■ Exercise objective
Keep only those lines of the records that include the string "forEach".

■ Data extracted from a collection

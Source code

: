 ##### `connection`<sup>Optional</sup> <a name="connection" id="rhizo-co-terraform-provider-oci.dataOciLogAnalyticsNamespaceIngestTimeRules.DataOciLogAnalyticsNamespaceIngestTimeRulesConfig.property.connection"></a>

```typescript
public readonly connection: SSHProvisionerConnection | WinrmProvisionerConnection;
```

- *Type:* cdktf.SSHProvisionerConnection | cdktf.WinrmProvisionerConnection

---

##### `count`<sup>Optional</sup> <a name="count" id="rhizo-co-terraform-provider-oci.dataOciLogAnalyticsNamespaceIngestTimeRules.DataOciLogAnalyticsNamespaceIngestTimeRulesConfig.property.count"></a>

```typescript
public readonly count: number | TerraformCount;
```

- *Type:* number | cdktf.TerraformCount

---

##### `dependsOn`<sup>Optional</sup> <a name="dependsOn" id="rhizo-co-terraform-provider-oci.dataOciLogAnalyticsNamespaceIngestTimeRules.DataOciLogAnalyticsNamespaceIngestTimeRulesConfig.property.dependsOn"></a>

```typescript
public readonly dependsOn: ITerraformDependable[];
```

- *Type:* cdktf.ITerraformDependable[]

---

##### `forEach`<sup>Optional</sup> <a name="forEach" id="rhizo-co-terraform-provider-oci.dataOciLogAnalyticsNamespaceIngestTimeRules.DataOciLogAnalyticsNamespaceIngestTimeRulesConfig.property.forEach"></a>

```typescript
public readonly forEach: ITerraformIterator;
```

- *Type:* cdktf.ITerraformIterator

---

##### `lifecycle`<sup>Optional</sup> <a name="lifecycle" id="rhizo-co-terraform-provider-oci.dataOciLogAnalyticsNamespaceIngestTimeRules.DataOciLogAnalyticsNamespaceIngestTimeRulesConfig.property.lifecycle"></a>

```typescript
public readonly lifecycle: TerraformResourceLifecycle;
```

■ Task output
##### `forEach`<sup>Optional</sup> <a name="forEach" id="rhizo-co-terraform-provider-oci.dataOciLogAnalyticsNamespaceIngestTimeRules.DataOciLogAnalyticsNamespaceIngestTimeRulesConfig.property.forEach"></a>
public readonly forEach: ITerraformIterator;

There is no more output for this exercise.